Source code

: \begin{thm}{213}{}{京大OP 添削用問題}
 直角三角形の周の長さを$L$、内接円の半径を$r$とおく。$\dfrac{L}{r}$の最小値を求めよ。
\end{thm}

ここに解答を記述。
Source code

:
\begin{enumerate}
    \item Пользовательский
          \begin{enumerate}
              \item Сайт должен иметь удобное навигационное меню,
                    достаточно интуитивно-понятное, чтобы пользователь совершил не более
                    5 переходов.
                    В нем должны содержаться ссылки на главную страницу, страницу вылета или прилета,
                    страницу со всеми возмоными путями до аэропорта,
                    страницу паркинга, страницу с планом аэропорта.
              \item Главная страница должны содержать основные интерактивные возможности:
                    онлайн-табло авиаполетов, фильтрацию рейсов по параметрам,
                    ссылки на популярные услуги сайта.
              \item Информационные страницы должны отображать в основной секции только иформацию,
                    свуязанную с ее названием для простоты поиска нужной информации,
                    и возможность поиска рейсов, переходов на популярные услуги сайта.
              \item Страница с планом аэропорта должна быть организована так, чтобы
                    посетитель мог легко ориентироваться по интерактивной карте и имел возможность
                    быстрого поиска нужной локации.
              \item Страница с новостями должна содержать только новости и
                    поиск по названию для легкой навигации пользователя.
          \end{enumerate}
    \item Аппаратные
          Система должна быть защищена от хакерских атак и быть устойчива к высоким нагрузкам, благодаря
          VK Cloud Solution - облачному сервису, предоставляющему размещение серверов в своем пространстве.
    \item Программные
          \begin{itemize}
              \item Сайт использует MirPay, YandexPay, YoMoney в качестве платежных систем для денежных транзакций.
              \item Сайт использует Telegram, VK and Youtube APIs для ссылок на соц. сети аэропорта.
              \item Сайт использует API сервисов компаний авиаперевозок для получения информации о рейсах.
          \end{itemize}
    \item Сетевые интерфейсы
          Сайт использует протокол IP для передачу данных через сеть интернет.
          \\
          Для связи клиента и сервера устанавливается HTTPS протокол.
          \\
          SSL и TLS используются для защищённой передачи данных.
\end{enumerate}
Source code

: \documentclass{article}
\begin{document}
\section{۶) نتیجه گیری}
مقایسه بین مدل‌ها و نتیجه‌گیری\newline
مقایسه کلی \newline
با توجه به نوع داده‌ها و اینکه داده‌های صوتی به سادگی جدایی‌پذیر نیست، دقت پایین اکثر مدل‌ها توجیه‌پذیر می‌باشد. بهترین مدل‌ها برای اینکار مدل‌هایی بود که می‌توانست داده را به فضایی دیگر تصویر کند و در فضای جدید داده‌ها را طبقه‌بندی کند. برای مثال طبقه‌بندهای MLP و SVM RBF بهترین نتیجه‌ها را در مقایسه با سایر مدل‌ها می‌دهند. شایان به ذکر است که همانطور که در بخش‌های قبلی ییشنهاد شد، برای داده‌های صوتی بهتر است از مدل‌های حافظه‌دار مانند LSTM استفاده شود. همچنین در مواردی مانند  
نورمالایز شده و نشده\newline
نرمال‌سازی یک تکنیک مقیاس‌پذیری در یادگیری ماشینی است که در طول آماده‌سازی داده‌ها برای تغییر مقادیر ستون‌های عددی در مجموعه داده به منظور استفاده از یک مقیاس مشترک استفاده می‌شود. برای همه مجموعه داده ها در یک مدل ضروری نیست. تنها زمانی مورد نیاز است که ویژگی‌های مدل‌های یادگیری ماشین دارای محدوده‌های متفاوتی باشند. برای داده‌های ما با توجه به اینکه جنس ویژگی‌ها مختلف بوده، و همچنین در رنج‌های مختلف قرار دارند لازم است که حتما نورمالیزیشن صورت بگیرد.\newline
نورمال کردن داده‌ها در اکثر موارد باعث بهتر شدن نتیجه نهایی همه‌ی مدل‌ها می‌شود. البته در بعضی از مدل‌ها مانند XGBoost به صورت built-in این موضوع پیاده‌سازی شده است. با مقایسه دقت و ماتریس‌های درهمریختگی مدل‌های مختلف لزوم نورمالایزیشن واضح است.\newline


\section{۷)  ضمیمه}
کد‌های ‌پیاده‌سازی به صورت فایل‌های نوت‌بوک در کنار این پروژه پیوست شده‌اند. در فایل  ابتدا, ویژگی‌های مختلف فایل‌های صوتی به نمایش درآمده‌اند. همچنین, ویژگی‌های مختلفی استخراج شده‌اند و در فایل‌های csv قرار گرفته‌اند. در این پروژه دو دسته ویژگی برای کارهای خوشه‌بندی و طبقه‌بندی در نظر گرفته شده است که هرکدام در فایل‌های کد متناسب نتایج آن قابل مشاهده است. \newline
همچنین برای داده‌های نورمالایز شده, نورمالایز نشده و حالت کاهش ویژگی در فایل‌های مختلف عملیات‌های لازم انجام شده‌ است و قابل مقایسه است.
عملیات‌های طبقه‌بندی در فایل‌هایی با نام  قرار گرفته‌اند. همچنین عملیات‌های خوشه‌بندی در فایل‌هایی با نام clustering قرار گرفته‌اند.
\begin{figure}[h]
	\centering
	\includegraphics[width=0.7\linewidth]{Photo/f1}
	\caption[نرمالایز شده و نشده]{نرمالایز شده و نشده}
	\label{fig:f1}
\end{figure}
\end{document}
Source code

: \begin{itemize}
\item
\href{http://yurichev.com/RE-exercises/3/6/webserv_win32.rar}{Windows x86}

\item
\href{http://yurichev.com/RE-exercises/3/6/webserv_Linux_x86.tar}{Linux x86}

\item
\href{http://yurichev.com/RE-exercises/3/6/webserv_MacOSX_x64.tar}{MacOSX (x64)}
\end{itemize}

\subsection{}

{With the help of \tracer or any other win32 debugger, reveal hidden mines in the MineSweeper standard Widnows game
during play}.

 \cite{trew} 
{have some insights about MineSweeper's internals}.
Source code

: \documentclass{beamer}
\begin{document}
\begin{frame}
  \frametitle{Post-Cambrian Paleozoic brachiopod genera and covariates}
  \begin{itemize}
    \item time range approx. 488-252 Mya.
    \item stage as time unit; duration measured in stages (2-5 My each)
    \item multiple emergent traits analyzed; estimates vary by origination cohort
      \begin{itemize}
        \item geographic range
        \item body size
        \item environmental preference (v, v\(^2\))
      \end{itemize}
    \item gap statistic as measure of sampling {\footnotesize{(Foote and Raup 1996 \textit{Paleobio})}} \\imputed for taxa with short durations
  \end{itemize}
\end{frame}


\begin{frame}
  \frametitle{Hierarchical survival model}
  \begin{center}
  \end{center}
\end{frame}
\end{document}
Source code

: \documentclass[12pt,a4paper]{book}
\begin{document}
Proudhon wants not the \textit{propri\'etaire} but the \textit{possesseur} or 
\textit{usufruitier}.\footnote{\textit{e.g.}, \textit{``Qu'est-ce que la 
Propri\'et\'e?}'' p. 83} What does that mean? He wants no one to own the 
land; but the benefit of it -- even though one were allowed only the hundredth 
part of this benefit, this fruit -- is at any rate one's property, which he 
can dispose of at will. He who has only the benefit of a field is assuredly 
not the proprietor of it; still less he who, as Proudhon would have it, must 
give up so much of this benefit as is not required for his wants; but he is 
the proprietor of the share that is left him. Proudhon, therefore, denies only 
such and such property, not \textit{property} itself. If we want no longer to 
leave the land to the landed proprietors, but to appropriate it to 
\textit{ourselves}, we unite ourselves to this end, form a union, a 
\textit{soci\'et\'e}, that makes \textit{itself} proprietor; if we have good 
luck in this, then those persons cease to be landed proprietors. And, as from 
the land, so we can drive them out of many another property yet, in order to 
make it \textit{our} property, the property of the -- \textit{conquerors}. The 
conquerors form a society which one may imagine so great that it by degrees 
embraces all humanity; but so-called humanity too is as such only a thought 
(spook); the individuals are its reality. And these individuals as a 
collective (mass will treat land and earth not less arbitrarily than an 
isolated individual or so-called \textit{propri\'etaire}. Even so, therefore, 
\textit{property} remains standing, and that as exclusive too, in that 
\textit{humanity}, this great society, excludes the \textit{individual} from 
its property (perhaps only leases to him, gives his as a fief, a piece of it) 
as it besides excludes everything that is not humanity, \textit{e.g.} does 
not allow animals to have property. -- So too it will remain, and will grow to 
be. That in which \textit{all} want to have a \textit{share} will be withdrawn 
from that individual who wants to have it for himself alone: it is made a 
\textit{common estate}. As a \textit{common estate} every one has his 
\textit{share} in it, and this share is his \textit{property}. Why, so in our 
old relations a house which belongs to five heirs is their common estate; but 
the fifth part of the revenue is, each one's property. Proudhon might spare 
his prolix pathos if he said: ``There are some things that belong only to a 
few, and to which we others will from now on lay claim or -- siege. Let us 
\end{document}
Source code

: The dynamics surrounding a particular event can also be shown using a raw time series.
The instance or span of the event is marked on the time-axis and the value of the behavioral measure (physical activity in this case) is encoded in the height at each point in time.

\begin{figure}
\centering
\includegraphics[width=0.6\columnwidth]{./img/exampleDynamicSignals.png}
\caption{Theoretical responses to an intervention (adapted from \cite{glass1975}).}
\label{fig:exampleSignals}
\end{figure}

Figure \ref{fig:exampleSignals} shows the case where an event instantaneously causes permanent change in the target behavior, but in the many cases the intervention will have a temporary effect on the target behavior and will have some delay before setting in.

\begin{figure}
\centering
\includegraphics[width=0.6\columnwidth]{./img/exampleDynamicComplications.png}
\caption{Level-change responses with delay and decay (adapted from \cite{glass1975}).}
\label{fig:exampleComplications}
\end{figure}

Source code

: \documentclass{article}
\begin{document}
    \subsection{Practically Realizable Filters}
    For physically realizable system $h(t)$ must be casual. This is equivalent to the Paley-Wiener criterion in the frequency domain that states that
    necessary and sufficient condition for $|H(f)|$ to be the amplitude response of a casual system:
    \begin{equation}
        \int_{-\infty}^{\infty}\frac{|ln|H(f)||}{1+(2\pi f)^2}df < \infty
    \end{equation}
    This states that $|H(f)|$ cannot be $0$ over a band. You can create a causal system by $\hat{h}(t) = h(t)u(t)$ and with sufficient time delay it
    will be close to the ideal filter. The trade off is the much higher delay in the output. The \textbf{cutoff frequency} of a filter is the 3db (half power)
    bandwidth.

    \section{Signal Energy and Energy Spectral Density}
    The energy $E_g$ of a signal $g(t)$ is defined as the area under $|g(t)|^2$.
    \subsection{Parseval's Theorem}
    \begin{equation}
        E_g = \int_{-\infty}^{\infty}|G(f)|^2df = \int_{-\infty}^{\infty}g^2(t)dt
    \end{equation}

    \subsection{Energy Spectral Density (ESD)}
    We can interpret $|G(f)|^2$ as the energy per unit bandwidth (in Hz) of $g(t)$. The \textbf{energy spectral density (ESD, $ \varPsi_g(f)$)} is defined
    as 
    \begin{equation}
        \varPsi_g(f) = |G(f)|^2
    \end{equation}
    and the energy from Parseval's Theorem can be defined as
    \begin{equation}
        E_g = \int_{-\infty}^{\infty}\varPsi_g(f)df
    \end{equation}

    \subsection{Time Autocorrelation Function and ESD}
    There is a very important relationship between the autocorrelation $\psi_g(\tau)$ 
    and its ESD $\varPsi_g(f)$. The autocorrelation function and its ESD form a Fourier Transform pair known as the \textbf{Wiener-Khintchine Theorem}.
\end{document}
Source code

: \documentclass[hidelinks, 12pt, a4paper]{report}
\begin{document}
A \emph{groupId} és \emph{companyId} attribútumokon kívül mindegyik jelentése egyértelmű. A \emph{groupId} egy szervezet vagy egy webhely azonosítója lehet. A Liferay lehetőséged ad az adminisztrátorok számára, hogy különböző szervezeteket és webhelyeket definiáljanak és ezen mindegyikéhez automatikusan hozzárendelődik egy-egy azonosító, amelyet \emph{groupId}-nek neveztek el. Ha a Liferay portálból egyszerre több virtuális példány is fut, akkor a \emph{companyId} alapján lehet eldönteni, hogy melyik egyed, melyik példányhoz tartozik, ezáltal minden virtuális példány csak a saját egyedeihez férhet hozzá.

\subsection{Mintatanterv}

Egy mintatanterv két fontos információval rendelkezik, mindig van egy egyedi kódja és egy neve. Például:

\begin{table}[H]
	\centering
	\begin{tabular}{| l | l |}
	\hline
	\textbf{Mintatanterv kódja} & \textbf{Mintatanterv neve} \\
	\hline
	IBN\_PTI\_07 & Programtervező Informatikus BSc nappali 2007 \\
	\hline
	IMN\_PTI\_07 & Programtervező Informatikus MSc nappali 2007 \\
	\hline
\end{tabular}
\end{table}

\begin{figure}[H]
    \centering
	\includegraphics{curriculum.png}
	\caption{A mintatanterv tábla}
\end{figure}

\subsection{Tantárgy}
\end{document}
━━━
Try it — Filter the material above down to the lines that hold the word "itemize".

Expected answer —
          \begin{itemize}
          \end{itemize}
: \begin{itemize}
\end{itemize}
  \begin{itemize}
      \begin{itemize}
      \end{itemize}
  \end{itemize}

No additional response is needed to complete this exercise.